:: MATERIAL FOR THIS TASK

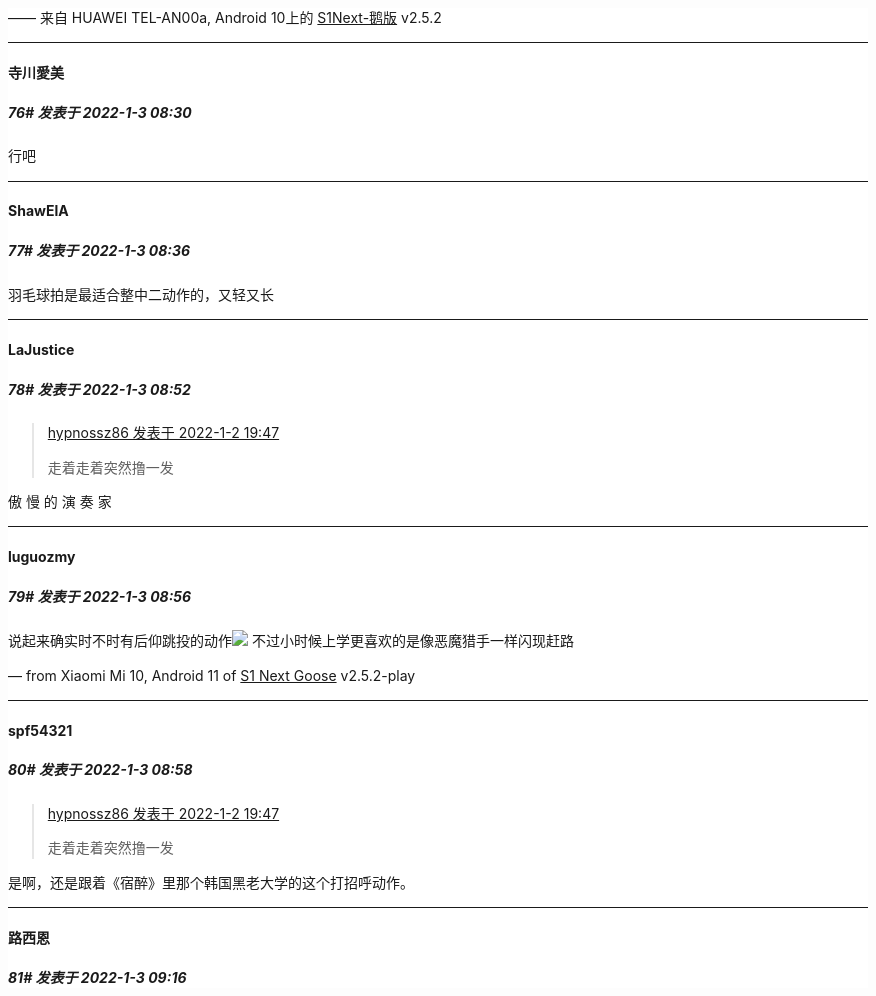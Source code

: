 —— 来自 HUAWEI TEL-AN00a, Android 10上的 [S1Next-鹅版](https://github.com/ykrank/S1-Next/releases) v2.5.2

*****

####  寺川愛美  
##### 76#       发表于 2022-1-3 08:30

行吧

*****

####  ShawElA  
##### 77#       发表于 2022-1-3 08:36

羽毛球拍是最适合整中二动作的，又轻又长



*****

####  LaJustice  
##### 78#       发表于 2022-1-3 08:52

<blockquote><a href="httphttps://bbs.saraba1st.com/2b/forum.php?mod=redirect&amp;goto=findpost&amp;pid=54139873&amp;ptid=2045432" target="_blank">hypnossz86 发表于 2022-1-2 19:47</a>

走着走着突然撸一发</blockquote>
傲 慢 的 演 奏 家

*****

####  luguozmy  
##### 79#       发表于 2022-1-3 08:56

说起来确实时不时有后仰跳投的动作<img src="https://static.saraba1st.com/image/smiley/face2017/002.png" referrerpolicy="no-referrer">
不过小时候上学更喜欢的是像恶魔猎手一样闪现赶路

— from Xiaomi Mi 10, Android 11 of [S1 Next Goose](https://pan.baidu.com/s/1mi43uRm) v2.5.2-play

*****

####  spf54321  
##### 80#       发表于 2022-1-3 08:58

<blockquote><a href="httphttps://bbs.saraba1st.com/2b/forum.php?mod=redirect&amp;goto=findpost&amp;pid=54139873&amp;ptid=2045432" target="_blank">hypnossz86 发表于 2022-1-2 19:47</a>

走着走着突然撸一发</blockquote>
是啊，还是跟着《宿醉》里那个韩国黑老大学的这个打招呼动作。



*****

####  路西恩  
##### 81#       发表于 2022-1-3 09:16
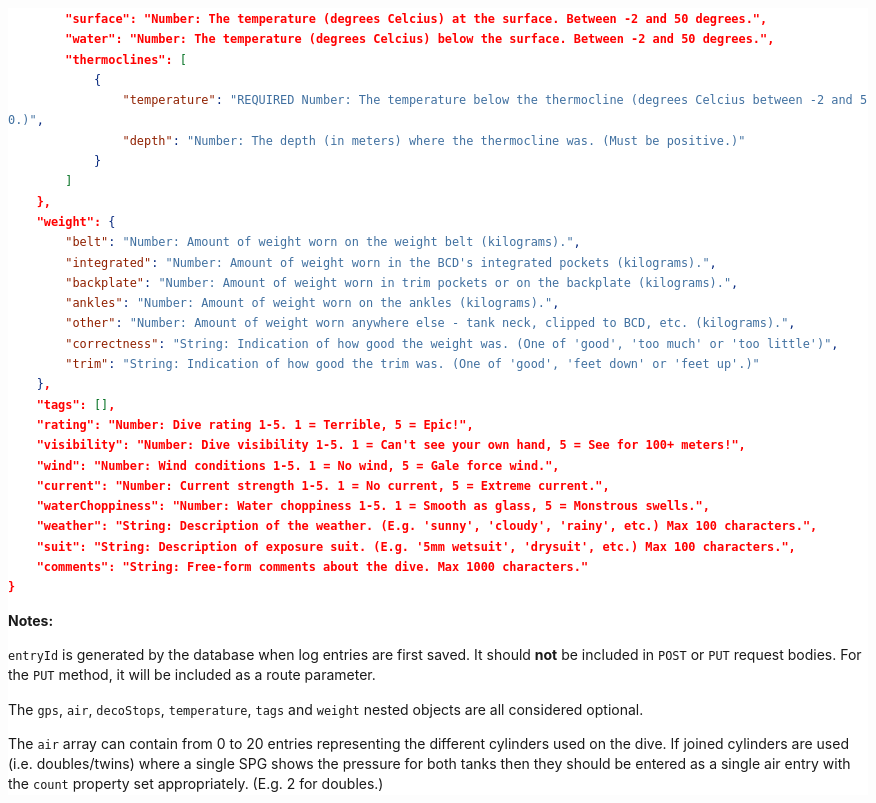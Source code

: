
 ```json
		"surface": "Number: The temperature (degrees Celcius) at the surface. Between -2 and 50 degrees.",
		"water": "Number: The temperature (degrees Celcius) below the surface. Between -2 and 50 degrees.",
		"thermoclines": [
			{
				"temperature": "REQUIRED Number: The temperature below the thermocline (degrees Celcius between -2 and 50.)",
				"depth": "Number: The depth (in meters) where the thermocline was. (Must be positive.)"
			}
		]
	},
	"weight": {
		"belt": "Number: Amount of weight worn on the weight belt (kilograms).",
		"integrated": "Number: Amount of weight worn in the BCD's integrated pockets (kilograms).",
		"backplate": "Number: Amount of weight worn in trim pockets or on the backplate (kilograms).",
		"ankles": "Number: Amount of weight worn on the ankles (kilograms).",
		"other": "Number: Amount of weight worn anywhere else - tank neck, clipped to BCD, etc. (kilograms).",
		"correctness": "String: Indication of how good the weight was. (One of 'good', 'too much' or 'too little')",
		"trim": "String: Indication of how good the trim was. (One of 'good', 'feet down' or 'feet up'.)"
	},
	"tags": [],
	"rating": "Number: Dive rating 1-5. 1 = Terrible, 5 = Epic!",
	"visibility": "Number: Dive visibility 1-5. 1 = Can't see your own hand, 5 = See for 100+ meters!",
	"wind": "Number: Wind conditions 1-5. 1 = No wind, 5 = Gale force wind.",
	"current": "Number: Current strength 1-5. 1 = No current, 5 = Extreme current.",
	"waterChoppiness": "Number: Water choppiness 1-5. 1 = Smooth as glass, 5 = Monstrous swells.",
	"weather": "String: Description of the weather. (E.g. 'sunny', 'cloudy', 'rainy', etc.) Max 100 characters.",
	"suit": "String: Description of exposure suit. (E.g. '5mm wetsuit', 'drysuit', etc.) Max 100 characters.",
	"comments": "String: Free-form comments about the dive. Max 1000 characters."
}
```
**Notes:**

`entryId` is generated by the database when log entries are first saved. It should **not** be included in
`POST` or `PUT` request bodies. For the `PUT` method, it will be included as a route parameter.

The `gps`, `air`, `decoStops`, `temperature`, `tags` and `weight` nested objects are all considered
optional.

The `air` array can contain from 0 to 20 entries representing the different cylinders used on the dive. If
joined cylinders are used (i.e. doubles/twins) where a single SPG shows the pressure for both tanks then
they should be entered as a single air entry with the `count` property set appropriately. (E.g. 2 for
doubles.)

::::

◆ **WHAT THE TASK REQUIRES**: Every line that holds the word "pockets" should be copied from the records above.

◆ **SOLUTION TO THIS EXERCISE**:
		"integrated": "Number: Amount of weight worn in the BCD's integrated pockets (kilograms).",
		"backplate": "Number: Amount of weight worn in trim pockets or on the backplate (kilograms).",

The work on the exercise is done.